Epidemiology of Sexually Transmitted Diseases in Clark County, Washington: Outbreak Response and Evaluation of Trends, Risk Factors, and Public Health Resources

Wednesday, June 7, 2017: 10:50 AM
410A, Boise Centre
Madison C Riethman , Clark County Public Health, Vancouver, WA
Derel Glashower , Clark County Public Health, Vancouver, WA
Monica Czapla , Clark County Public Health, Vancouverw, WA

BACKGROUND: It is estimated that more than half of Americans will contract an STD in their lifetime, and while some are treatable and can be prevented from recurrence in the future, others have long lasting, adverse effects. Further, the transmission of STDs varies from population to population, and, without proper information on these disparities, infections may go undiagnosed until after proliferation or complications have already occurred. Since 2014, Clark County has experienced a significant rise in STD diagnoses, including an ongoing gonorrhea outbreak and the state’s ’s highest rate of congenital syphilis in 2016. Many factors may contribute to these and other concerning statistics on STDs in the region, including the presence of high risk populations, limited provider education, or a lack of accessible STD prevention and treatment services. In order to better understand and respond to this growing issue, a more complete analysis of surveillance data was developed.

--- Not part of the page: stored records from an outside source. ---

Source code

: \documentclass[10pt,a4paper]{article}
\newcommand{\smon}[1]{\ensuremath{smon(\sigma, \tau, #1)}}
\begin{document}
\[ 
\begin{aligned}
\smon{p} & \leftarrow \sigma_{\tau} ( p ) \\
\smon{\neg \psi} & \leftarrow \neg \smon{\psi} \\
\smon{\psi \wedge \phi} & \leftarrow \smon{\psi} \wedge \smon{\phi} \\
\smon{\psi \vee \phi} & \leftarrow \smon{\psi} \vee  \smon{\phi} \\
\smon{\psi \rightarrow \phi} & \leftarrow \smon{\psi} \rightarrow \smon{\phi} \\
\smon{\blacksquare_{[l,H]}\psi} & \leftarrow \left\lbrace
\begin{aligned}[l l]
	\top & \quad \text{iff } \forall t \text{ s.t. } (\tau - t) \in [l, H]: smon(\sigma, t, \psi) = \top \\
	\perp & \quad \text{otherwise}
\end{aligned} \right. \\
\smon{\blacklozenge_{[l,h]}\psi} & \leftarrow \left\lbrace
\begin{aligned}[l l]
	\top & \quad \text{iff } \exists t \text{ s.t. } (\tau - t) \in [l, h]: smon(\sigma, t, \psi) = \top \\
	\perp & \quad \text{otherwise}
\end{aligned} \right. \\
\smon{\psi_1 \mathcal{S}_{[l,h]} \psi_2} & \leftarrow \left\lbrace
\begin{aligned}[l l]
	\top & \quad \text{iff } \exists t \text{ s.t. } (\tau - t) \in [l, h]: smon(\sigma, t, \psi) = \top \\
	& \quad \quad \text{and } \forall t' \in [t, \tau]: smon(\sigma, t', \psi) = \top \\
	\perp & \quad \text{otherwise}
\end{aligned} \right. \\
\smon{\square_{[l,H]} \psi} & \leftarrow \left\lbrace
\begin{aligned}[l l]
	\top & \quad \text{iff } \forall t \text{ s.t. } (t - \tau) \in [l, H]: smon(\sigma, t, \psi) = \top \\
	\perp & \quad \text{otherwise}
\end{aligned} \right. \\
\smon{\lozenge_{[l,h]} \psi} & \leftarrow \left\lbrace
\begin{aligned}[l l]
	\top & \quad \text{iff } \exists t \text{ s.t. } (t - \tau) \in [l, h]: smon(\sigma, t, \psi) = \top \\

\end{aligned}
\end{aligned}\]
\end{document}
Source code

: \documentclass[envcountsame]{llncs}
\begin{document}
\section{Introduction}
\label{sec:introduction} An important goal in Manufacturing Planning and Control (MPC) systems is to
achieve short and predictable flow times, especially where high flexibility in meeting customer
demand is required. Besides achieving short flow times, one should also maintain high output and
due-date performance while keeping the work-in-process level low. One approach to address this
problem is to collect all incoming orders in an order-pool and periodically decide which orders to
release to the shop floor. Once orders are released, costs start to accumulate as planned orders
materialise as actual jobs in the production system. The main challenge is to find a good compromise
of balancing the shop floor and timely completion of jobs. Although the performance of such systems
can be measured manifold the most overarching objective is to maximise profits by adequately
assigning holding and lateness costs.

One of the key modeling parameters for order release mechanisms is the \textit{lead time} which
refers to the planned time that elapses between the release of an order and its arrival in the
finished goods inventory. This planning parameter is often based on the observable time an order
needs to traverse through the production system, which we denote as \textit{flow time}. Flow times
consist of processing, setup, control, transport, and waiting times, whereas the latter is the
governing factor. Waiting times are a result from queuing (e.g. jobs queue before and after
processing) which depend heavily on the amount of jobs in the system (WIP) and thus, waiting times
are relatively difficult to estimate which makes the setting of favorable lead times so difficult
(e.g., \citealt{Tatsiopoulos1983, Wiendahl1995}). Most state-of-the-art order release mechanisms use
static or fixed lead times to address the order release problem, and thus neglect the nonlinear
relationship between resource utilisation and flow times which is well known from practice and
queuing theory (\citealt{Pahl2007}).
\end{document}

METHODS: Current and retrospective data was obtained from the Washington State Public Health Information Management System (PHIMS) and analyzed using SAS 9.4, ArcGIS, and Microsoft Excel. Investigators completed descriptive analyses on demographic, geographic, and social risk factors, as well as subpopulation analyses among gonorrhea outbreak cases and men who have sex with men (MSM). Provider profiles, outlining medical provision and access to care in the region, were also developed.

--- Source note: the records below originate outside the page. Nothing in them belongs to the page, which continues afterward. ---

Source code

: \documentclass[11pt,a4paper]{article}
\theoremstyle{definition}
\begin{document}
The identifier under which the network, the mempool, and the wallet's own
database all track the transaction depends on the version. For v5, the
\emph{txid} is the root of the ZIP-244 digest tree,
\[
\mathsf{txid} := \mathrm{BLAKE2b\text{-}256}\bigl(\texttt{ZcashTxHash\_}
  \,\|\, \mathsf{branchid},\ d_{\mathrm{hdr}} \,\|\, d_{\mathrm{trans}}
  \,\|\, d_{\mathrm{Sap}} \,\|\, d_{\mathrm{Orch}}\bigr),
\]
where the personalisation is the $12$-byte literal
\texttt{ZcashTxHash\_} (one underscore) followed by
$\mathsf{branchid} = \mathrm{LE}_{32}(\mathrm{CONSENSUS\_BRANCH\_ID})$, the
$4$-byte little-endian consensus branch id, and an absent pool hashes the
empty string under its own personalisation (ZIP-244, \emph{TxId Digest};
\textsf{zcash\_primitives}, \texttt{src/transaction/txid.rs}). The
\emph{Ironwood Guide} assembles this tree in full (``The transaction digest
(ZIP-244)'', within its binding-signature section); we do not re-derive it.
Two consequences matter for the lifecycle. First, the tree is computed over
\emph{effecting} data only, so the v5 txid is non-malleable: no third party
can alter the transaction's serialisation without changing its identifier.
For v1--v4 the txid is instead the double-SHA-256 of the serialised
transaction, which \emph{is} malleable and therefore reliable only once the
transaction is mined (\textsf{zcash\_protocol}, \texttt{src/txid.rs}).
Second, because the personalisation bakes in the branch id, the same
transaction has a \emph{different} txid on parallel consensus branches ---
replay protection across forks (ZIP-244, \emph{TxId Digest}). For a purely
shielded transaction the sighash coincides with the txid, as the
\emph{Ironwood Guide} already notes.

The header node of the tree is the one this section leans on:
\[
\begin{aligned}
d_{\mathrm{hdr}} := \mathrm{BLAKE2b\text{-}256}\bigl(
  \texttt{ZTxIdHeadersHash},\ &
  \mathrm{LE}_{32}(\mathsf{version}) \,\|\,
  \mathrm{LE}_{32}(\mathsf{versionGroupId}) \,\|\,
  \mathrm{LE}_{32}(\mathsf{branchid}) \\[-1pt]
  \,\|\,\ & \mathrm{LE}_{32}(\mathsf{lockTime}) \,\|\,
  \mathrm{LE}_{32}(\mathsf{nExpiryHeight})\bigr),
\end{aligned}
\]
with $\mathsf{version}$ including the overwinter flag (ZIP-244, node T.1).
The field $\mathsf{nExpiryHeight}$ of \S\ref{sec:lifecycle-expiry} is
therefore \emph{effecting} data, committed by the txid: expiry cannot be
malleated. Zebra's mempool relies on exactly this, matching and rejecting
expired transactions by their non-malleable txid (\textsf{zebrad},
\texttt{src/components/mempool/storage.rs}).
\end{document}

RESULTS: This analysis identified trends and transitions in 14 factors among Clark County STD cases, including the shifting gonorrhea burden to younger individuals and the growing prevalence of infection in women. Additionally, risk factors such as drug abuse, prior STD diagnosis, and internet use to meet partners were all reported at increasing rates over the study period. A secondary analysis among MSM STD cases identified a notable decrease in the burden of gonorrhea and syphilis on this subgroup, which may be indicative of improved efforts targeting the population, but also the need for increased attention to individuals in other sexual orientation cohorts, where diagnoses have increased.

CONCLUSIONS: Population based analyses on the burden of STDs within a community are vital to informing the design of effective public health interventions including outreach, provider education, and response. The results of this study have been used to guide such activities, determine resource allocation, and develop further areas of study, in order to gain a better understanding of and response to the persistent public health issues at hand.